Gignac wound up starting despite his injury worry and put the first chance on frame less than three minutes in. The 35-year-old striker glanced a header on target after a near-post run, but LAFC goalkeeper Kenneth Vermeer was all over it, making the simple grab.
Vermeer was called into action a couple of minutes later, charging off his line to beat Javier Aquino to a ball chipped ahead and behind the defense by Leonardo Fernandez.
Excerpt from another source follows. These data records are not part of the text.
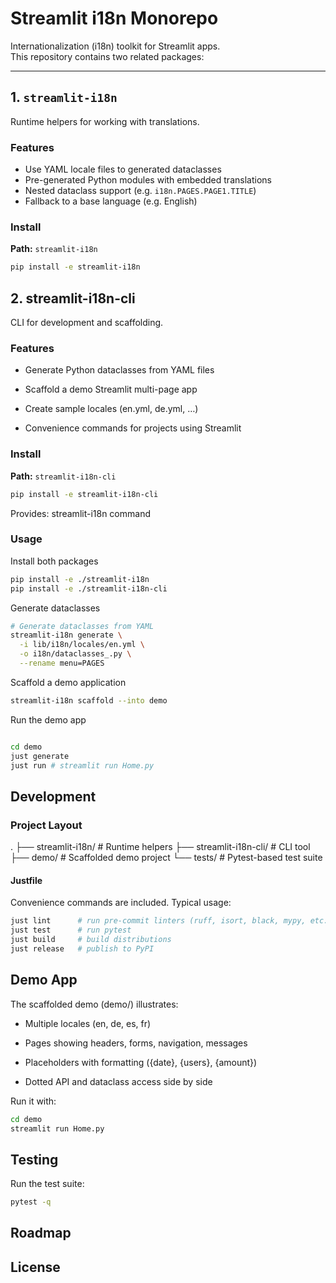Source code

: # Streamlit i18n Monorepo

Internationalization (i18n) toolkit for Streamlit apps.  
This repository contains two related packages:

---

## 1. `streamlit-i18n`

Runtime helpers for working with translations.  

### Features

- Use YAML locale files to generated dataclasses
- Pre-generated Python modules with embedded translations
- Nested dataclass support (e.g. `i18n.PAGES.PAGE1.TITLE`)
- Fallback to a base language (e.g. English)

### Install

**Path:** `streamlit-i18n`  

```bash
pip install -e streamlit-i18n
```

## 2. streamlit-i18n-cli

CLI for development and scaffolding.

### Features

- Generate Python dataclasses from YAML files

- Scaffold a demo Streamlit multi-page app

- Create sample locales (en.yml, de.yml, …)

- Convenience commands for projects using Streamlit

### Install

**Path:** `streamlit-i18n-cli`  

```bash
pip install -e streamlit-i18n-cli
```

Provides: streamlit-i18n command

### Usage

Install both packages

```bash
pip install -e ./streamlit-i18n
pip install -e ./streamlit-i18n-cli
```

Generate dataclasses

```bash
# Generate dataclasses from YAML
streamlit-i18n generate \
  -i lib/i18n/locales/en.yml \
  -o i18n/dataclasses_.py \
  --rename menu=PAGES
```

Scaffold a demo application

```bash
streamlit-i18n scaffold --into demo
```

Run the demo app

```bash

cd demo
just generate
just run # streamlit run Home.py
```

## Development

### Project Layout

.
├── streamlit-i18n/        # Runtime helpers
├── streamlit-i18n-cli/    # CLI tool
├── demo/                  # Scaffolded demo project
└── tests/                 # Pytest-based test suite

#### Justfile

Convenience commands are included. Typical usage:

```bash
just lint      # run pre-commit linters (ruff, isort, black, mypy, etc.)
just test      # run pytest
just build     # build distributions
just release   # publish to PyPI
```

## Demo App

The scaffolded demo (demo/) illustrates:

- Multiple locales (en, de, es, fr)

- Pages showing headers, forms, navigation, messages

- Placeholders with formatting ({date}, {users}, {amount})

- Dotted API and dataclass access side by side

Run it with:

```bash
cd demo
streamlit run Home.py
```

## Testing

Run the test suite:

```bash
pytest -q
```

## Roadmap

## License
LAFC's best chances in the opening quarter of an hour came off set pieces, with a corner kick amounting to nothing, and a free kick given after a hard foul on Vela ultimately being cleared. LAFC also had a penalty shout go unheard soon after, with Latif Blessing appearing to draw contact in the box. Concacaf does not have VAR available for the competition, so referee Mario Escobar's initial ruling was final.
Physicality wound up being a common theme throughout the remainder of the half. Vela alone drew five fouls, and LAFC drew 14 as a team while committing 12 of its own, though Escobar kept the cards in his pocket throughout.
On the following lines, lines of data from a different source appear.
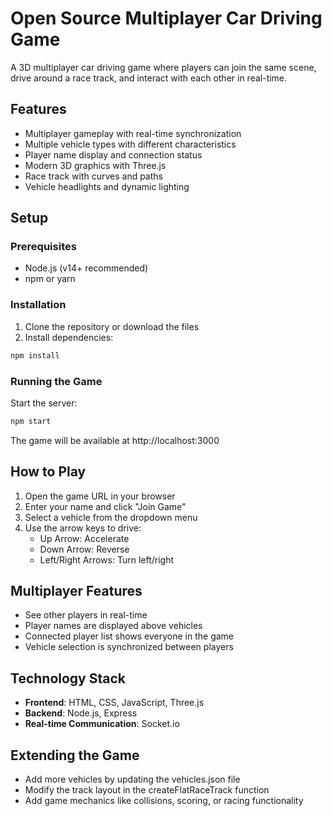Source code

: # Open Source Multiplayer Car Driving Game

A 3D multiplayer car driving game where players can join the same scene, drive around a race track, and interact with each other in real-time.

## Features

- Multiplayer gameplay with real-time synchronization
- Multiple vehicle types with different characteristics
- Player name display and connection status
- Modern 3D graphics with Three.js
- Race track with curves and paths
- Vehicle headlights and dynamic lighting

## Setup

### Prerequisites

- Node.js (v14+ recommended)
- npm or yarn

### Installation

1. Clone the repository or download the files
2. Install dependencies:

```bash
npm install
```

### Running the Game

Start the server:

```bash
npm start
```

The game will be available at http://localhost:3000

## How to Play

1. Open the game URL in your browser
2. Enter your name and click "Join Game"
3. Select a vehicle from the dropdown menu
4. Use the arrow keys to drive:
   - Up Arrow: Accelerate
   - Down Arrow: Reverse
   - Left/Right Arrows: Turn left/right

## Multiplayer Features

- See other players in real-time
- Player names are displayed above vehicles
- Connected player list shows everyone in the game
- Vehicle selection is synchronized between players

## Technology Stack

- **Frontend**: HTML, CSS, JavaScript, Three.js
- **Backend**: Node.js, Express
- **Real-time Communication**: Socket.io

## Extending the Game

- Add more vehicles by updating the vehicles.json file
- Modify the track layout in the createFlatRaceTrack function
- Add game mechanics like collisions, scoring, or racing functionality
LAFC enjoyed its best sequence in the 54th minute, building from its own end line and ending with a Vela chip that went wide. The move included a perfectly executed dummy from Blessing, which allowed LAFC to spring free through Rossi.
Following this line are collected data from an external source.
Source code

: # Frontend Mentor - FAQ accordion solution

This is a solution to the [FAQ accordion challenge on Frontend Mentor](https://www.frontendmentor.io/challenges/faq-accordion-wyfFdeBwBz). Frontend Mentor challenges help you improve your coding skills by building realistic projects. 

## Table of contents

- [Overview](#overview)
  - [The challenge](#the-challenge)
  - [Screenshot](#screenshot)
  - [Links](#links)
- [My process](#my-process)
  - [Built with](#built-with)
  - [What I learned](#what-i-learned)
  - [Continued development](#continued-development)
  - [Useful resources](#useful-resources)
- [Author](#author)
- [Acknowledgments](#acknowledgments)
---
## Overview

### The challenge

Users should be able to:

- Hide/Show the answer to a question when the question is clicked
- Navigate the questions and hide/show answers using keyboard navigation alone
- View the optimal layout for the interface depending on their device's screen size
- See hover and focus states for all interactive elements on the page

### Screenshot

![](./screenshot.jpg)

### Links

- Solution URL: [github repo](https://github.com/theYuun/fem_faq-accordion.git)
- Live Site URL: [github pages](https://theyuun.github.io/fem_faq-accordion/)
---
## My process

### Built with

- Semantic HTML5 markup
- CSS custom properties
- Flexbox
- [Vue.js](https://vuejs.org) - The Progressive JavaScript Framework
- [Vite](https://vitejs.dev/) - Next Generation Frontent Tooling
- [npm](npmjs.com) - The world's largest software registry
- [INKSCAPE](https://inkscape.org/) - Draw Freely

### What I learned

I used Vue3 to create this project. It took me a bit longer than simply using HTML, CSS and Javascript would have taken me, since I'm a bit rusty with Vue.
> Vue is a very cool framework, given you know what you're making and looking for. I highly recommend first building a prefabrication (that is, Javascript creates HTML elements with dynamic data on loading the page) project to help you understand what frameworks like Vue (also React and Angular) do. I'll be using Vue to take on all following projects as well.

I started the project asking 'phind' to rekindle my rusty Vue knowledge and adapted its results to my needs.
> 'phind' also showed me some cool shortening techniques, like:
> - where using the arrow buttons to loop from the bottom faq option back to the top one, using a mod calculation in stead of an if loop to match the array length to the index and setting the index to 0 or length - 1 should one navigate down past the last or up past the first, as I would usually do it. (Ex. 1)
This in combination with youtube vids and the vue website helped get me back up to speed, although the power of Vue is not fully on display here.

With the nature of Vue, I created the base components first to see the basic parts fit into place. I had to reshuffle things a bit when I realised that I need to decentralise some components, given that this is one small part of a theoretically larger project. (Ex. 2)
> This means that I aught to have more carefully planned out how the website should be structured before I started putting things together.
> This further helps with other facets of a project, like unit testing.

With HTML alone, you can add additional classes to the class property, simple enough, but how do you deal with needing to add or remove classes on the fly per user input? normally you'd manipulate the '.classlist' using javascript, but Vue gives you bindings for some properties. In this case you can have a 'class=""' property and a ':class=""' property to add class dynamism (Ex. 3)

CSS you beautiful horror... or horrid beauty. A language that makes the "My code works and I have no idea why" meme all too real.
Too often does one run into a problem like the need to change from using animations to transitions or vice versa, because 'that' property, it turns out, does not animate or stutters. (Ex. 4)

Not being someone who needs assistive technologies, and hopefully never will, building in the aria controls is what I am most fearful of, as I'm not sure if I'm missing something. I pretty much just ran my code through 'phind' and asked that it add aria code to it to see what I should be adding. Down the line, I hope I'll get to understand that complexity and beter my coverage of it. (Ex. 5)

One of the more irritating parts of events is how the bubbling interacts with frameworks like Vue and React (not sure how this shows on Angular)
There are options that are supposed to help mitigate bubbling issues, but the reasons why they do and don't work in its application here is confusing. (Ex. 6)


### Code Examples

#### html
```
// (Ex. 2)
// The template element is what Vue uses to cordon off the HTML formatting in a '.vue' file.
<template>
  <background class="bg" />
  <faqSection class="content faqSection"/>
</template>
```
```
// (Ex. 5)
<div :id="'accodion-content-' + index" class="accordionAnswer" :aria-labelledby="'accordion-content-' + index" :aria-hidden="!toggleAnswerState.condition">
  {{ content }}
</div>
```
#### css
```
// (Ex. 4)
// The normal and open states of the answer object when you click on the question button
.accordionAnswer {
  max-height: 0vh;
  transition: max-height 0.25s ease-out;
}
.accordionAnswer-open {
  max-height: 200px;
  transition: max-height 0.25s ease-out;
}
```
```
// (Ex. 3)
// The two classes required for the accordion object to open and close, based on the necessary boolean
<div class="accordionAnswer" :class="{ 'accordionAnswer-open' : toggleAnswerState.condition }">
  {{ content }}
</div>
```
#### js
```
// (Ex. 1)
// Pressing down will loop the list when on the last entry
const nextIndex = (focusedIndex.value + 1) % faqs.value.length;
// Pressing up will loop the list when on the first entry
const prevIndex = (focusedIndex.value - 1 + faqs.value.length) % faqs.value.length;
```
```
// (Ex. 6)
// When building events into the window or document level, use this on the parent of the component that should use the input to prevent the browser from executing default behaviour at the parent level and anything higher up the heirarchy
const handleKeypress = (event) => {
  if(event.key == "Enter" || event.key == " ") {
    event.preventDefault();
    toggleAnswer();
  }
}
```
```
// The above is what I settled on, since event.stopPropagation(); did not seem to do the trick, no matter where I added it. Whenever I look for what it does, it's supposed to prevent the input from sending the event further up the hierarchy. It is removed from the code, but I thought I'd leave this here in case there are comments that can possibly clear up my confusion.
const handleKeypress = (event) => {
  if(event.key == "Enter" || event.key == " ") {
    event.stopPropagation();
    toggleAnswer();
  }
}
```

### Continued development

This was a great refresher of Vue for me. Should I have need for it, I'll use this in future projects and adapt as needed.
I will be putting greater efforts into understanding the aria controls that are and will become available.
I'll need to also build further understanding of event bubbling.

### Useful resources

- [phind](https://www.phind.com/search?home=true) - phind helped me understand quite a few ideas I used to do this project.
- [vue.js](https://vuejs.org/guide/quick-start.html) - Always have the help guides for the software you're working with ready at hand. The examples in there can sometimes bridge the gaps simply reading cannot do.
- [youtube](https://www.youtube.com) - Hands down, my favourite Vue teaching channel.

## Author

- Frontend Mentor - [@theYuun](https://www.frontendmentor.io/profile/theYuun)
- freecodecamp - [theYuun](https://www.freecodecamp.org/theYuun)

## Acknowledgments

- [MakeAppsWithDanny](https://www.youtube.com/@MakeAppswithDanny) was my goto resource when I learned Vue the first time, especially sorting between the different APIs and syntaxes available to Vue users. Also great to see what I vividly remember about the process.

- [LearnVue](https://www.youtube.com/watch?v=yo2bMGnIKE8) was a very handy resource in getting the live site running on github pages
LAFC nearly had a clear look two minutes later through halftime substitute Kwadwo Opoku, whose 16-yard chance was blocked at the last moment by Javier Dueñas and put out for a corner.
LAFC finally broke through in the 61st minute, getting the reward for its positive play after halftime. Rossi got the goal, chipping goalkeeper Nahuel Guzman after Mark Anthony Kaye's clipped ball to the back post, completing a fabulous sequence.
Vela nearly made it 2-0 five minutes later, with his clear look inside the box being blocked.
The lead didn't last long. Ayala redirected a corner kick inside the far post, where Kaye was unable to clear it off the line, making it 1-1 in the 72nd minute.
The goal gave Tigres new life and all of the momentum, and it was Gignac that capitalized in the 84th minute with the go-ahead strike. Luis Rodriguez set it up with a run through the center, laying off the ball for Gignac at the edge of the box. He hit a low blast by a rooted Vermeer, sparking celebrations for the Mexican side.
The Club World Cup will take place in Doha, Qatar, from Feb. 1-11. Already qualified in addition to Tigres are Bayern Munich (Europe), Al Ahly (Africa), Ulsan Hyundai (Asia), Auckland City (Oceania) and Al Duhail (Hosts). CONMEBOL's Copa Libertadores will determine the final qualifier in late January.